An Expert Shares the Best Liquor To Drink In Order To Maintain Your Glow


'Tis the season for imbibing, and while we always encourage drinking responsibly, we couldn't be more excited to celebrate the holidays with themed cocktails. But as any former college student can attest, drinking isn't exactly great for your skin. Celebrity aesthetician Angela Caglia puts it this way for Refinery29: "Alcohol dehydrates your skin and robs it of its vital nutrients, so excessive alcohol consumption can contribute to skin's premature aging in the long term, and bloating, puffiness, enlarged pores, dullness, and rosacea the day after."

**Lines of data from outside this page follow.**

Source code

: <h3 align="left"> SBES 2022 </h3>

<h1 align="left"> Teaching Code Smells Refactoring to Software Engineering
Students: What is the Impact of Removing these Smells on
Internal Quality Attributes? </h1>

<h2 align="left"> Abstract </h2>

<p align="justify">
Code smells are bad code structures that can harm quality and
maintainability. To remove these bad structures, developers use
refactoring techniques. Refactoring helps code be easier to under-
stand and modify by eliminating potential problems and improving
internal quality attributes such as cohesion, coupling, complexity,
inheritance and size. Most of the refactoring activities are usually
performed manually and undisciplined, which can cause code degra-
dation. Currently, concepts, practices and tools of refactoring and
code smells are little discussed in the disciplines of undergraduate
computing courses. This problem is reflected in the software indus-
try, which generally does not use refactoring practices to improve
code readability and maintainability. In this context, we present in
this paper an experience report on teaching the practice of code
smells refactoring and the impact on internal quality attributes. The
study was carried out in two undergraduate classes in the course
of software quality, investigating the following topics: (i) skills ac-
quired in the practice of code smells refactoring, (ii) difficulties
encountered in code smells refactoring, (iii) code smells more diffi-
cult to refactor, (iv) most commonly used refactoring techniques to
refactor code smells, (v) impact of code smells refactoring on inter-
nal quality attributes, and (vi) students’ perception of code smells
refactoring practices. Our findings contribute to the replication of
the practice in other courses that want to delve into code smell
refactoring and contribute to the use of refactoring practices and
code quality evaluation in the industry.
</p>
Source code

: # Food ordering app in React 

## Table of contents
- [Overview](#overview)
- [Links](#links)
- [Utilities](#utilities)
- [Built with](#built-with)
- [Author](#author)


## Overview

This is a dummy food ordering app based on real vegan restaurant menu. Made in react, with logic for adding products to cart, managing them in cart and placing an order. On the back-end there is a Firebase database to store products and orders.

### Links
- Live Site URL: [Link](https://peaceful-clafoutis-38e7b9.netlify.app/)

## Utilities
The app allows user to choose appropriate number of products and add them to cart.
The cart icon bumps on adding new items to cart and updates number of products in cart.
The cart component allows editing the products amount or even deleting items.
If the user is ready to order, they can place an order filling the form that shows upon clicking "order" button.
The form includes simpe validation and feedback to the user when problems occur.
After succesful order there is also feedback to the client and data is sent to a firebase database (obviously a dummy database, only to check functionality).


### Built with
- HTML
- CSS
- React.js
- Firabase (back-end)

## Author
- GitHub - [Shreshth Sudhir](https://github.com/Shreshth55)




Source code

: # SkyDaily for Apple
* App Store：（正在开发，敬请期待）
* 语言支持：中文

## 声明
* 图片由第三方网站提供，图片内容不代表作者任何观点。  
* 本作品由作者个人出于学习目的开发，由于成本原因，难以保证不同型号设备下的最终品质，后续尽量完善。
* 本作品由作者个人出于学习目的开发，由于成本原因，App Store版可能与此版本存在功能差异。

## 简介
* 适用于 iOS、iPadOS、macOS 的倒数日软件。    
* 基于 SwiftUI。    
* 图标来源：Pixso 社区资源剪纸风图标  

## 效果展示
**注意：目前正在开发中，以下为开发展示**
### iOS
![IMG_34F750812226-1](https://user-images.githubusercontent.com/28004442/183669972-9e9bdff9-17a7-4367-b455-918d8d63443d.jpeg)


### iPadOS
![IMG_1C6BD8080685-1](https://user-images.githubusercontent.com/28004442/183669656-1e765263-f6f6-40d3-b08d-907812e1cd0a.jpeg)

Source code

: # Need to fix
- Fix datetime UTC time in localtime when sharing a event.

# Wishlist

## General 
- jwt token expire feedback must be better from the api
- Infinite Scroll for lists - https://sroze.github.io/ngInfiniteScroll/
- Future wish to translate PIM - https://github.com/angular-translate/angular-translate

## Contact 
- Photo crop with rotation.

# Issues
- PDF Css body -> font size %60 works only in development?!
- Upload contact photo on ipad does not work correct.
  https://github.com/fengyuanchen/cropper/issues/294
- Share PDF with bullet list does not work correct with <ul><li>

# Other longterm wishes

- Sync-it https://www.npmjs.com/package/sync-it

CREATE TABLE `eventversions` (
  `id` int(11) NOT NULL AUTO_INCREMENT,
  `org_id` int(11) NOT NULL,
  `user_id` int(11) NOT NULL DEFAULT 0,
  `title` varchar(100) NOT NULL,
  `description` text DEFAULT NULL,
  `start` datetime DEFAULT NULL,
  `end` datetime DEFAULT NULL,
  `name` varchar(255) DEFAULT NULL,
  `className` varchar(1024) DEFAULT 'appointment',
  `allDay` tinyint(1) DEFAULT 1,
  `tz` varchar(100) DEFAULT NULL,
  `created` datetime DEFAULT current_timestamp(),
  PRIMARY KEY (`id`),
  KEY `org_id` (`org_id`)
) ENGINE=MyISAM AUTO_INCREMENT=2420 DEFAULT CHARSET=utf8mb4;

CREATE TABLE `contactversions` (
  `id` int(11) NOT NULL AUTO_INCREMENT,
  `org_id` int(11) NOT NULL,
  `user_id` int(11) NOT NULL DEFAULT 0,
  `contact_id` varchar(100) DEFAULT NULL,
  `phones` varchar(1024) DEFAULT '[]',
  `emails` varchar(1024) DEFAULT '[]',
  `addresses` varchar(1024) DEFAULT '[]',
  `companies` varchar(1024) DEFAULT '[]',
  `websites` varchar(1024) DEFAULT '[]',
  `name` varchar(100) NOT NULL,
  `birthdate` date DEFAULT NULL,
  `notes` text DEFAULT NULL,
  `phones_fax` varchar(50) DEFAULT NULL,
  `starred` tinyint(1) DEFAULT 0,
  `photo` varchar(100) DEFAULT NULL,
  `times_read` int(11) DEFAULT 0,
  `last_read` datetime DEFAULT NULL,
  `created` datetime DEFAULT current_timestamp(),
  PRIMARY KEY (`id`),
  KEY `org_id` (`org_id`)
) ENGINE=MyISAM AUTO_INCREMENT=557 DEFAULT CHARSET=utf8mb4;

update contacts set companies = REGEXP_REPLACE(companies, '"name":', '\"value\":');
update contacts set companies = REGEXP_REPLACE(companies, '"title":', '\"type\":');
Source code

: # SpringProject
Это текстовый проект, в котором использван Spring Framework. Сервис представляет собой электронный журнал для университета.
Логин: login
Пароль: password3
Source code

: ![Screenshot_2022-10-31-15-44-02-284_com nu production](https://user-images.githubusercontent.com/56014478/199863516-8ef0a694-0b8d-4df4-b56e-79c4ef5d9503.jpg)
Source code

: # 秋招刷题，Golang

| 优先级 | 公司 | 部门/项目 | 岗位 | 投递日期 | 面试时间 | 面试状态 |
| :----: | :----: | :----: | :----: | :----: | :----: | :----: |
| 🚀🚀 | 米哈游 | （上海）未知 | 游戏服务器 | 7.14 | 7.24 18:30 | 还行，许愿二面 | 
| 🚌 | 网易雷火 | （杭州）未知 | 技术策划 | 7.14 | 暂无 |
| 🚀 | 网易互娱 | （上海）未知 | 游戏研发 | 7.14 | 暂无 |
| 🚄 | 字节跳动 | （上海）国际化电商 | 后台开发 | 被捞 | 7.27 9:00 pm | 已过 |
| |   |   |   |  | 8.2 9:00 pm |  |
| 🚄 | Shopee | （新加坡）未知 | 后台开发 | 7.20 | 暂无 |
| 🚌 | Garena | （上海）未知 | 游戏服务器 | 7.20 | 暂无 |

Considering we're not going to swear off alcohol altogether (we'll save that for dry January), we were interested to know which type of alcohol is going to do the least amount of damage to our skin this season.

The Clearer, the Better

"If you're drinking a lot, vodka's a good choice," said Caglia. "With no extra sugar and salt, it gets in and out of your system fast." Most juices and mixers add tons of sugar, so the best way to drink it is actually straight (if you can stomach it). She also dubs tequila "your best bet if you're looking to keep your skin glowing while treating yourself to … drinks."

Additional Advantages

Vodka and tequila are known for being quick ways to having a good time and they each have unique benefits too. Vodka can help more than just your complexion—for anyone dealing with arthritis, drinking several glasses of vodka a month can reduce symptoms on a daily basis.

Vodka also can contribute to better oral hygiene, as it has been shown to reduce bad breath when mixed with cinnamon.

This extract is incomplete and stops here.